**YOUR OBJECTIVE:**
Show all lines below holding the string "Coach".

─── ENTRIES PROVIDED

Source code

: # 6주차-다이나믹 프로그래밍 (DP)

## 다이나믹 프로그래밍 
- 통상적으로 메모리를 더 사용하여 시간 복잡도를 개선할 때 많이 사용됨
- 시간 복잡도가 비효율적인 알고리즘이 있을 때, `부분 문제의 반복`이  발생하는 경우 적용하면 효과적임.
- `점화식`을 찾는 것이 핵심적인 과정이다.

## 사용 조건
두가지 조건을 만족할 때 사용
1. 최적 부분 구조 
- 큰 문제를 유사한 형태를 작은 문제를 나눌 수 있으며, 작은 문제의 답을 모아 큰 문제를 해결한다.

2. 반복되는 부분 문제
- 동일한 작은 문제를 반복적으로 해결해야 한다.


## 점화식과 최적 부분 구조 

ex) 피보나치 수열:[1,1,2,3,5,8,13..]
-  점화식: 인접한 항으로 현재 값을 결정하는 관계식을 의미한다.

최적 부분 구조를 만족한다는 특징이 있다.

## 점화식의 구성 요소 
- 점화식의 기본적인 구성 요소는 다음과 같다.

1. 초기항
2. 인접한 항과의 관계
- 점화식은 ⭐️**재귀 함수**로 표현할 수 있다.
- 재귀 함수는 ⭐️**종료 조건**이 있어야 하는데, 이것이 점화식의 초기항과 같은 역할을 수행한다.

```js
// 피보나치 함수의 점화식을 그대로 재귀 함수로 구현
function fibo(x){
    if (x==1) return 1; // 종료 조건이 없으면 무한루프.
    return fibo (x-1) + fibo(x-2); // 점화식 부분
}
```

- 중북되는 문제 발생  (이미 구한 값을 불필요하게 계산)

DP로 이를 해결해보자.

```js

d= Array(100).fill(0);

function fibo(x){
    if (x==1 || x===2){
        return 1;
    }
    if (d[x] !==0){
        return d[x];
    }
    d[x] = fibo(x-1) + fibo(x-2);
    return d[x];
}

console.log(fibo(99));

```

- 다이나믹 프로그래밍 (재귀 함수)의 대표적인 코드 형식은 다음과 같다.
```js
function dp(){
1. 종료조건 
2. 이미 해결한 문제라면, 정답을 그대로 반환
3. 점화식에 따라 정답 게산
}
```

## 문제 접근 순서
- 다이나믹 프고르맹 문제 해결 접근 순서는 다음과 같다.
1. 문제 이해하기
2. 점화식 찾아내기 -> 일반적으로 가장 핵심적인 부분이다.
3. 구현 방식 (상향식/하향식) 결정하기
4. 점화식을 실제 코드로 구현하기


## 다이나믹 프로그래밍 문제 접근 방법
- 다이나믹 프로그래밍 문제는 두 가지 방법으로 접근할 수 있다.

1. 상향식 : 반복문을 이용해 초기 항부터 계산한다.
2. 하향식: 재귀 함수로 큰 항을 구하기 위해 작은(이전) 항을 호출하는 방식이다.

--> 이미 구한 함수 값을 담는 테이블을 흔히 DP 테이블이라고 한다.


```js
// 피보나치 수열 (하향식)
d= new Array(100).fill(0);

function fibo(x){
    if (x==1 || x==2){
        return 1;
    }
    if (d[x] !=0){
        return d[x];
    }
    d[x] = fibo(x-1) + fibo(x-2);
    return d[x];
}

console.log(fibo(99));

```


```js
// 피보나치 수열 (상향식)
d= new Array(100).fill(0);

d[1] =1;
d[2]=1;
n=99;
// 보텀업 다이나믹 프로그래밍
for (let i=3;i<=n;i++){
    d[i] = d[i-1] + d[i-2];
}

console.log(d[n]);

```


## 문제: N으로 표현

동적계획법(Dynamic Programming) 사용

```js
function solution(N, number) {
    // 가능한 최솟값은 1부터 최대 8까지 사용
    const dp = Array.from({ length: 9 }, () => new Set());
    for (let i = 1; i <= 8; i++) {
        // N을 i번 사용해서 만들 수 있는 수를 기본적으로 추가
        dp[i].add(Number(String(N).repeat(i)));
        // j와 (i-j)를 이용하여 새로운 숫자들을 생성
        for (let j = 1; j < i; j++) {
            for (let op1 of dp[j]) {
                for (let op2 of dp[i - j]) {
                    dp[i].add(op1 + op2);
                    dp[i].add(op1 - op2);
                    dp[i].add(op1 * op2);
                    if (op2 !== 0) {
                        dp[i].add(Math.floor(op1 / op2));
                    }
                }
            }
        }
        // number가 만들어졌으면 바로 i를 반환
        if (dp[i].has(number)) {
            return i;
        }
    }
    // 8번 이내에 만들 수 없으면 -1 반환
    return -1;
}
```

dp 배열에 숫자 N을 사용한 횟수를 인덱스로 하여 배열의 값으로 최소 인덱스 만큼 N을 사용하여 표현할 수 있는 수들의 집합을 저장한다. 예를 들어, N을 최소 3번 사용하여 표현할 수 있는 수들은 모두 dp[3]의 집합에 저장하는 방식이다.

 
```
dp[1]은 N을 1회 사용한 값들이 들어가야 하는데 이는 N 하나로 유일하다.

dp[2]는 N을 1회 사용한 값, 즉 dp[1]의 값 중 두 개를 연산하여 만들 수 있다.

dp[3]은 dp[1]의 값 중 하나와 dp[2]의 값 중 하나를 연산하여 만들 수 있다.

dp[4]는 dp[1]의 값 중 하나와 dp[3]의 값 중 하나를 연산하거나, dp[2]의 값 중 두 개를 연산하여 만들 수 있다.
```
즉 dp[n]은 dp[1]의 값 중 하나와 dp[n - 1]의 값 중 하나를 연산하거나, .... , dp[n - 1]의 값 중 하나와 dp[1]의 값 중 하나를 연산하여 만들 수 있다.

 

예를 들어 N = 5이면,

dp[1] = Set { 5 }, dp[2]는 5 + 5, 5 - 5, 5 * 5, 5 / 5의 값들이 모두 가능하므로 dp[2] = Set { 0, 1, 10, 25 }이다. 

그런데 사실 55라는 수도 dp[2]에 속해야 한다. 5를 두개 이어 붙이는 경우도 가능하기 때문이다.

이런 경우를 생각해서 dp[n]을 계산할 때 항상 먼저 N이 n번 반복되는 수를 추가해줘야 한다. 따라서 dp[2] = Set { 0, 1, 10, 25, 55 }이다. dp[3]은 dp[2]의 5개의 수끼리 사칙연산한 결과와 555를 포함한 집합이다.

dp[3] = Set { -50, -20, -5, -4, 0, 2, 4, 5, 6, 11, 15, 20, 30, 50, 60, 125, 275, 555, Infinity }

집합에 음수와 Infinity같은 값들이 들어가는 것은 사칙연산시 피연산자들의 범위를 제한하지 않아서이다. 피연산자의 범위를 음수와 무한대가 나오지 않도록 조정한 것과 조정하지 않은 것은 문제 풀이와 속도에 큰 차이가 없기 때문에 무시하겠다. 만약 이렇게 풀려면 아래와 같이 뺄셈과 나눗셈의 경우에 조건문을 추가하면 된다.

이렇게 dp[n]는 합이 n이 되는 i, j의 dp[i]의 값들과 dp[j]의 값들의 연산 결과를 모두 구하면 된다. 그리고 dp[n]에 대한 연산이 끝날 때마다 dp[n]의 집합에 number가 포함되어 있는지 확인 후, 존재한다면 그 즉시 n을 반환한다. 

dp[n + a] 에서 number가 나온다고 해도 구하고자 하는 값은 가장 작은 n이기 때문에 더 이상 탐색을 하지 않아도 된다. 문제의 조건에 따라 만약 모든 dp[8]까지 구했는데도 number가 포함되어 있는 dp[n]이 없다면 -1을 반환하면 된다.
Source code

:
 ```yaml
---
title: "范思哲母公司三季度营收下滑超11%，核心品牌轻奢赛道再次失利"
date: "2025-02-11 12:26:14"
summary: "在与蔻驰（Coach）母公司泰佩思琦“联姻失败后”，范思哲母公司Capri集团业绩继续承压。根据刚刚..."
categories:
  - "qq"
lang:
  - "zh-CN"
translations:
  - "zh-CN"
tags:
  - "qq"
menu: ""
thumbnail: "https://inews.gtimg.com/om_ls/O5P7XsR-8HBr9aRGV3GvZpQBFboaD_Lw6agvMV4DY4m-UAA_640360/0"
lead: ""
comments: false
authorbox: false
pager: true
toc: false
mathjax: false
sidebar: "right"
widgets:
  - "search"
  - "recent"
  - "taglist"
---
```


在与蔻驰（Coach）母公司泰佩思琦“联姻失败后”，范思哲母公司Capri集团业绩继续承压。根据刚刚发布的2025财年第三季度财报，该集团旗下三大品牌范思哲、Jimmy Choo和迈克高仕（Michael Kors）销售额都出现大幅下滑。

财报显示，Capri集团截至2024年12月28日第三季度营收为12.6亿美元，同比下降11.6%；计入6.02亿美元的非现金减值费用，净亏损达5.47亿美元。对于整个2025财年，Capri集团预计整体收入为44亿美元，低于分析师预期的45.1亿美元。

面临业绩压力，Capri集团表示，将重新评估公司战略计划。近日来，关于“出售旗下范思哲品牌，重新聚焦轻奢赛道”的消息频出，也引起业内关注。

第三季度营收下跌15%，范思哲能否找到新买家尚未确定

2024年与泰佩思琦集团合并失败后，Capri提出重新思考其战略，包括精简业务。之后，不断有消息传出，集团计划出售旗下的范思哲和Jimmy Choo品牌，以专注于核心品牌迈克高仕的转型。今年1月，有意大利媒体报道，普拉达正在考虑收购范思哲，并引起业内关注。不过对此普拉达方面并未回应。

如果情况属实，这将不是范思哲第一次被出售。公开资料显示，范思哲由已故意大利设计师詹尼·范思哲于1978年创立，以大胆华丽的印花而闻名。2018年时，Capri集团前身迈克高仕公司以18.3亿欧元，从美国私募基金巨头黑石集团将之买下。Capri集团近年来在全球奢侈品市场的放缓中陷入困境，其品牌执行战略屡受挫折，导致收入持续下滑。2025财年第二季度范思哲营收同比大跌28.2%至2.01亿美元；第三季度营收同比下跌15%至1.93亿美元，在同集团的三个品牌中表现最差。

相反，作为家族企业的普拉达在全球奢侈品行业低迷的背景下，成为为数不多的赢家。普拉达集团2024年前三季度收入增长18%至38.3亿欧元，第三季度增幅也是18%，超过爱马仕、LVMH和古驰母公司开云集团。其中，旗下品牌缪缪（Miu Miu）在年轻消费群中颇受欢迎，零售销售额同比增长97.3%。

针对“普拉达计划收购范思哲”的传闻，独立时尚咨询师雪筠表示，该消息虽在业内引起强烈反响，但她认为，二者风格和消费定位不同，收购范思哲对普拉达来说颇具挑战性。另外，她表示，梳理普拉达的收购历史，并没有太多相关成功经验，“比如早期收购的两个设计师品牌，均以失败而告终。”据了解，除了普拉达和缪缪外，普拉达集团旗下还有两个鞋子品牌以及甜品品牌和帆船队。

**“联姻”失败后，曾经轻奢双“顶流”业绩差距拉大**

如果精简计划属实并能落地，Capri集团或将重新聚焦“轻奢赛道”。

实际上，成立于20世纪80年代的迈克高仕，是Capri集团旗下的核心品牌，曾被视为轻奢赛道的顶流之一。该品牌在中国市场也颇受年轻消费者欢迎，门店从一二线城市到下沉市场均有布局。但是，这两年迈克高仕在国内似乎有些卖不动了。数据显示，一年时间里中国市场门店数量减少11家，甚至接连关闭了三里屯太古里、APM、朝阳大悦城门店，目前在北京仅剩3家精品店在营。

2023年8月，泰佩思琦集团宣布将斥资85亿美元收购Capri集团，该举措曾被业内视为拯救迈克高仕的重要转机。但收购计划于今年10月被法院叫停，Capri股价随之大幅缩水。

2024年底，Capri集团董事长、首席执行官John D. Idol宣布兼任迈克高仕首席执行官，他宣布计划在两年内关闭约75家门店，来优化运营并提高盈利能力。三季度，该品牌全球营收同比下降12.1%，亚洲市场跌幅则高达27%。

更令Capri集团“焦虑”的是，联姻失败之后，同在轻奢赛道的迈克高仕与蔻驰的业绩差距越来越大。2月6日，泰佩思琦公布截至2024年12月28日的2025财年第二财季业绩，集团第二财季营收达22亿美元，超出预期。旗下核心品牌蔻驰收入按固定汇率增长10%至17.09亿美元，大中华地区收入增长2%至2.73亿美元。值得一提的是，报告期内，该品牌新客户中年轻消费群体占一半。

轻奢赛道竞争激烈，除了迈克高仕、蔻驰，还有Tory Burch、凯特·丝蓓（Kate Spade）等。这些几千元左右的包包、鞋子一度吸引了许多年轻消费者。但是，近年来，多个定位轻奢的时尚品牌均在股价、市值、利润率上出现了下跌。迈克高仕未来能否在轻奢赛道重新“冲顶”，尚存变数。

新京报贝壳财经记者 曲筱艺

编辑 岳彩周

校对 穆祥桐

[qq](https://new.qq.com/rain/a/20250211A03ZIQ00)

──────

**REPLY TO THE EXERCISE:**
summary: "在与蔻驰（Coach）母公司泰佩思琦“联姻失败后”，范思哲母公司Capri集团业绩继续承压。根据刚刚..."
在与蔻驰（Coach）母公司泰佩思琦“联姻失败后”，范思哲母公司Capri集团业绩继续承压。根据刚刚发布的2025财年第三季度财报，该集团旗下三大品牌范思哲、Jimmy Choo和迈克高仕（Michael Kors）销售额都出现大幅下滑。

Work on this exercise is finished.